Metropolitan Manners
This is what happens: a promising first novel comes in; you read it with excitement, wondering vaguely what the second will be like; within what seems to be about a quarter of an hour, the second is glistening on your desk; you read it with reserved admiration; then, slap, comes the third; you read it with growing unease; then comes the fourth—and you read it if you can. The way things are, most SF authors have to write more than a book a year to go on being SF authors. They spin short stories into novellas, novellas into novels. They write faster and faster, and with less and less energy. They turn into hacks before your eyes.
Martin Amis, The Observer, 8 May 1977
Matthew Davis has a long article at Strange Horizon about Martin Amis’s tenure as the Observer’s science fiction reviewer.

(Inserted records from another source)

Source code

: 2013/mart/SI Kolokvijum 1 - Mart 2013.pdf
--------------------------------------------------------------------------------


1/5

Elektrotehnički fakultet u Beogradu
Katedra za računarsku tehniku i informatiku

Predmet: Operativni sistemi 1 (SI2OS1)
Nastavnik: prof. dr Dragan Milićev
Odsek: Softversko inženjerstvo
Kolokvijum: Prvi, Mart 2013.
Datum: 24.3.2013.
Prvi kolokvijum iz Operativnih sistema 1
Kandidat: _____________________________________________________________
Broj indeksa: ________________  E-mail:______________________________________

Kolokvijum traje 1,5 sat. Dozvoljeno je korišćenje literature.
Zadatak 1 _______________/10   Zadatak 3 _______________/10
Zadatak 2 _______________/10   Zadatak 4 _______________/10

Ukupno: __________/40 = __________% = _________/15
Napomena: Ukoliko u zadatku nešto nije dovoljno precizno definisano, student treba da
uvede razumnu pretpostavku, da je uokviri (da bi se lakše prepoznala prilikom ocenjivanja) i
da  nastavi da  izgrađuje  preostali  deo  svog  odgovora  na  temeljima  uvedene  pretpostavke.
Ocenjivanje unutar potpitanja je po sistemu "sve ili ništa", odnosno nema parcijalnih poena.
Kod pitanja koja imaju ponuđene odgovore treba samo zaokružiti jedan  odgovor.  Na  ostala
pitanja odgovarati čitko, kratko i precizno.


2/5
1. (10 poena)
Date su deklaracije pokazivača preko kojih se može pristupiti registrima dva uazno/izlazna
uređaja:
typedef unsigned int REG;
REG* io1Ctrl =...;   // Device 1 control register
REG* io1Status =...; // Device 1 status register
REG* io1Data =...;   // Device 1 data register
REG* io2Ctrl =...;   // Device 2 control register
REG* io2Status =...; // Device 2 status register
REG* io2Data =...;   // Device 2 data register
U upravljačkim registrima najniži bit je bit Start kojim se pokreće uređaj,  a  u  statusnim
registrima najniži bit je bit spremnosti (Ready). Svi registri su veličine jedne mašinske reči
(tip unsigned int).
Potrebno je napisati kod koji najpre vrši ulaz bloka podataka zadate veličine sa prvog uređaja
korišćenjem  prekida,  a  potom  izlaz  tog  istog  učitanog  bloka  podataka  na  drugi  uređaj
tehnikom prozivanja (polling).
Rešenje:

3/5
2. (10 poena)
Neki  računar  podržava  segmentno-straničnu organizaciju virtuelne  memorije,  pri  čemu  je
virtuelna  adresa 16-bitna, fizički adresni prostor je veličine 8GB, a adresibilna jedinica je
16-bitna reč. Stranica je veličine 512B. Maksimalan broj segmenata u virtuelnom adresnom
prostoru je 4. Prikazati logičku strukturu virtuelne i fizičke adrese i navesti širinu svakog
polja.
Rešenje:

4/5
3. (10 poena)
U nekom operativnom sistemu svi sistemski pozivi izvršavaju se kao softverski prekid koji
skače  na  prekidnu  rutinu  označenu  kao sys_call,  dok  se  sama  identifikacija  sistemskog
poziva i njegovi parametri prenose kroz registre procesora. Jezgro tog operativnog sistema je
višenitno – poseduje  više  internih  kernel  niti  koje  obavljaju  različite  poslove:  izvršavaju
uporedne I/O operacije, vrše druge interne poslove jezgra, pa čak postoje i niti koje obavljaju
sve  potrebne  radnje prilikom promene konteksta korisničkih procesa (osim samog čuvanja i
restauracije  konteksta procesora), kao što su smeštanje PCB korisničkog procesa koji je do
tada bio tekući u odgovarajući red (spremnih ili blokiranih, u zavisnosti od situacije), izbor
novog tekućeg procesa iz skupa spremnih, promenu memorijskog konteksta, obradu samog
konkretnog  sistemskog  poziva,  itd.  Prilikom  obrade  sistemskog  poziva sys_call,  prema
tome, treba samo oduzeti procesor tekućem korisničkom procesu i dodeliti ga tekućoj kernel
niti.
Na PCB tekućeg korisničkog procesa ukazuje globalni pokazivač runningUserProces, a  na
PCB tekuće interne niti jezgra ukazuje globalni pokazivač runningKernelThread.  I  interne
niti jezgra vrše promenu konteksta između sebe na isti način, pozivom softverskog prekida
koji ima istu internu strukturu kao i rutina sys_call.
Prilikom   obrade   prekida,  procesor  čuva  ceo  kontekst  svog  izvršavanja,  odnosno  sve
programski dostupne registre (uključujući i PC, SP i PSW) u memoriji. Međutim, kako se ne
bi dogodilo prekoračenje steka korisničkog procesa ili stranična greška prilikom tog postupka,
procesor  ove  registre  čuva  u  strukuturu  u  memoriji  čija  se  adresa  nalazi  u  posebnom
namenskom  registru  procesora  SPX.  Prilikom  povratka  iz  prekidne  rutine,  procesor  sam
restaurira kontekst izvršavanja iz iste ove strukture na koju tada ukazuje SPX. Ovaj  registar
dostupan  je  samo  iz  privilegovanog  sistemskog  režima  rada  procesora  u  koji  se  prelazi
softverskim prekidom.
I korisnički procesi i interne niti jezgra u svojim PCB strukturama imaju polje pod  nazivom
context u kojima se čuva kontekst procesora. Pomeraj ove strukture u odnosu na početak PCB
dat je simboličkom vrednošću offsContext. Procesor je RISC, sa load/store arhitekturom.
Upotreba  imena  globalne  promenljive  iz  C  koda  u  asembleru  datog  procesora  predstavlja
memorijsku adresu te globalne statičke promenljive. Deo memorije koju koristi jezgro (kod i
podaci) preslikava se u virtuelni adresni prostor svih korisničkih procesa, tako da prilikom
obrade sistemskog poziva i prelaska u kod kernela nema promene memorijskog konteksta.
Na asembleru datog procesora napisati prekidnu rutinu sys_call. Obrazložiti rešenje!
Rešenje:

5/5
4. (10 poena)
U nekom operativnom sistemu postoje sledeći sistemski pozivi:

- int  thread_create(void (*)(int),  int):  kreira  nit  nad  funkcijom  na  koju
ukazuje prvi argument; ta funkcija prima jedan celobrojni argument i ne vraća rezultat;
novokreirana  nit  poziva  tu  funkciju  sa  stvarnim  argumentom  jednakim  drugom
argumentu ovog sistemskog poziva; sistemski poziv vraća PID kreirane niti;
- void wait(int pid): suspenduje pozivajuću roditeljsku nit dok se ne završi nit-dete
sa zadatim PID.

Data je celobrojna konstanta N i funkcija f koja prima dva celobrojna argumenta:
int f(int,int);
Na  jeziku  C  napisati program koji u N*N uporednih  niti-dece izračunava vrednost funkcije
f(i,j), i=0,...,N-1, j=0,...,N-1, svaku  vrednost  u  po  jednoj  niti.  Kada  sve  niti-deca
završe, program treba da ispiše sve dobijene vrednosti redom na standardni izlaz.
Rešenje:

He goes into quite a lot of detail, perhaps more than was necessary to make his point, and the most interesting parts are when he moves away from the forensic to talk more generally about reviewing science fiction:
Amis is famously Nabokovian in his prescription that “there is only one school of writing—talent.” As a reader and reviewer, his special concern is to determine the resiliency, precision, craft, and quality of the reviewed writer’s prose and his formative sensibility. Amis treats SF in general with respect, though not always all SF writers with the same consideration… What pained the SF fraternity was Amis’s exercise of metropolitan literary manners, since his idea of entertaining writing could be fierce. As Jonathan Raban notes, there is an off-the-peg standard issue accent for the smart English reviewer: smartyboots, mocking, alternating between a donnish high-Augustan pose and come-off-it-mate low slang.
This clash of manners which leads to arguments about tone rather than substance is something I’ve been thinking about since the various discussions about my review of Nights Of Villjamur. Davis goes on to conclude:
To say a book was a better one of its type, be it planetary adventure, historical novel, or even interior monologue, is only incidental to saying whether it is a good book, for the only real, demonstrable proof of quality is a personal vision realized in crafted prose of distinct metaphorical intensity. It is probably easier for SF writers to sustain the hurt of SF being dismissed en masse (and indeed this dismissal probably contributes to a bumptious sense of community pride) than it is to have the finger jabbed directly for individual failings. All writer-critics are necessarily cranky, as they intentionally or not use the book under review to explicate the prejudices and practices that underlie their own works.
I’m not sure how writer-critics differ from any other critics in this respect. This ties in with a recent post at Ruthless Culture in which Jonathan McCalmont suggests that people pay more attention to the pre-theoretical values their criticism embodies.
Thanks for the link.
Hmm. I think Davis might be on to something about writer-critics actually. I can think of one other notable example of an author using criticism as a form of self-validation or justification : Houellebecq on Lovecraft.
Jonathan M
22 June 2009 at 13:48
I think the distinction is only that writer-critics have more public “primary” work to be so illuminated. But yes, reading Davis’ article (and the comments on Jonathan’s post) has led to me pondering what biases my own reviews reveal (deliberately and, no doubt, otherwise).